Camden County plans to fold park police unit into county force

Posted: March 16, 2013

Camden County intends to fold its small park police department into the planned county-run force, Freeholder Director Louis Cappelli Jr. confirmed late Thursday.

The 13-member force and its chief provide coverage of 22 county parks from 8 a.m. to 8 p.m.

Cappelli said the park force's officers respond to an average of just two calls a day and their numbers have dwindled in recent years.

"Eliminating the park police is something we've been considering for the past few years," he said.

He added that county officials for several months have "been internally discussing" folding the department into the county force's metro division - which will only patrol Camden City - and action is likely at the freeholder board's meeting Thursday.

County officials did not announce the intended move, but the decision was mentioned in an e-mail obtained by The Inquirer addressed to mayors across the county.

Park police Patrolman Brian Cranmer, the department's union representative, said that his members were told just Thursday that their department would be abolished and that they would be transferred to the county force by April 2.

"We just got our notice at 4 o'clock," he said. "We're not happy about it."

He said two weeks' notice was not sufficient under civil service rules.

Cranmer said the county has to submit a layoff request to the state Civil Service Commission, which then would have 30 days to decide whether to approve it. If it is approved, officers would need to be given 45 days' notice.

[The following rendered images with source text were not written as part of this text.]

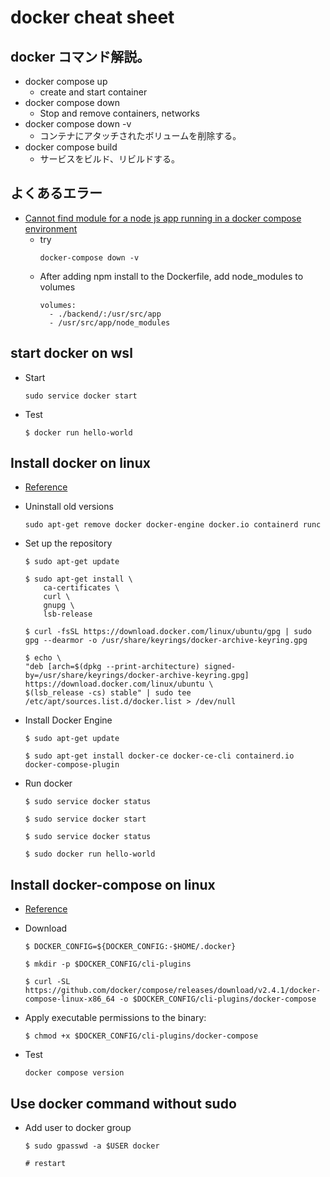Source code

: # docker cheat sheet

## docker コマンド解説。

- docker compose up
  - create and start container
- docker compose down
  - Stop and remove containers, networks
- docker compose down -v
  - コンテナにアタッチされたボリュームを削除する。
- docker compose build
  - サービスをビルド、リビルドする。
  
## よくあるエラー
- [Cannot find module for a node js app running in a docker compose environment](https://stackoverflow.com/questions/42040317/cannot-find-module-for-a-node-js-app-running-in-a-docker-compose-environment)
  - try
    ```Shell
    docker-compose down -v
    ```
  - After adding npm install to the Dockerfile, add node_modules to volumes
    ```Shell
    volumes:
      - ./backend/:/usr/src/app
      - /usr/src/app/node_modules
    ```

## start docker on wsl
- Start
    ```Shell
    sudo service docker start
    ```

- Test
  ```Shell
  $ docker run hello-world
  ```


## Install docker on linux
- [Reference](https://docs.docker.com/engine/install/ubuntu/)

- Uninstall old versions
    ```Shell
    sudo apt-get remove docker docker-engine docker.io containerd runc  
    ```

- Set up the repository
    ```Shell
    $ sudo apt-get update

    $ sudo apt-get install \
        ca-certificates \
        curl \
        gnupg \
        lsb-release

    $ curl -fsSL https://download.docker.com/linux/ubuntu/gpg | sudo gpg --dearmor -o /usr/share/keyrings/docker-archive-keyring.gpg

    $ echo \
    "deb [arch=$(dpkg --print-architecture) signed-by=/usr/share/keyrings/docker-archive-keyring.gpg] https://download.docker.com/linux/ubuntu \
    $(lsb_release -cs) stable" | sudo tee /etc/apt/sources.list.d/docker.list > /dev/null

    ```
- Install Docker Engine
    ```Shell
    $ sudo apt-get update

    $ sudo apt-get install docker-ce docker-ce-cli containerd.io docker-compose-plugin

    ```

- Run docker
  ```Shell
  $ sudo service docker status

  $ sudo service docker start

  $ sudo service docker status

  $ sudo docker run hello-world
  ```

## Install docker-compose on linux
- [Reference](https://docs.docker.com/compose/install/)

- Download
  ```Shell
  $ DOCKER_CONFIG=${DOCKER_CONFIG:-$HOME/.docker}
  
  $ mkdir -p $DOCKER_CONFIG/cli-plugins
  
  $ curl -SL https://github.com/docker/compose/releases/download/v2.4.1/docker-compose-linux-x86_64 -o $DOCKER_CONFIG/cli-plugins/docker-compose
  ```

- Apply executable permissions to the binary:
  ```Shell
  $ chmod +x $DOCKER_CONFIG/cli-plugins/docker-compose
  ```

- Test
  ```Shell
  docker compose version
  ```

## Use docker command without sudo

- Add user to docker group
  ```Shell
  $ sudo gpasswd -a $USER docker

  # restart
  ```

Cranmer said officers would take a slight pay cut and sergeants would make slightly more on the new force. But he also said the county on Thursday offered a retroactive contract proposal to 2009 that would include a pay increase, but he would not provide details. The officers have been without a contract since 2009.

He acknowledged that the department had shrunk from 42 officers in 2003. Cranmer said that during the last few years, the department has also gone from 24-hour coverage to its 12-hour schedule.

He said the decision had come without public input.

All Camden city officers are scheduled to be laid off by April 30.

The metro division, which is to replace the current city department of 233 officers, is projected to have 400 officers.

Suburban towns have balked at joining the force.

In January, rank-and-file Camden officers rejected proposed terms - which would have been the foundation for a less generous new contract - that the county said would have enabled it to consider hiring all of them on to the new force.

The county has said hiring more than 49 percent of the Camden officers to the new force without the new terms would force it to comply with the older contracts.

The cash-strapped city cannot afford to hire more officers, and the larger force will better protect residents, officials say.

Officers expressed dismay that the terms did not include an ironclad offer to hire all of them.

Cappelli said the park police would be transferred over because they are already county employees.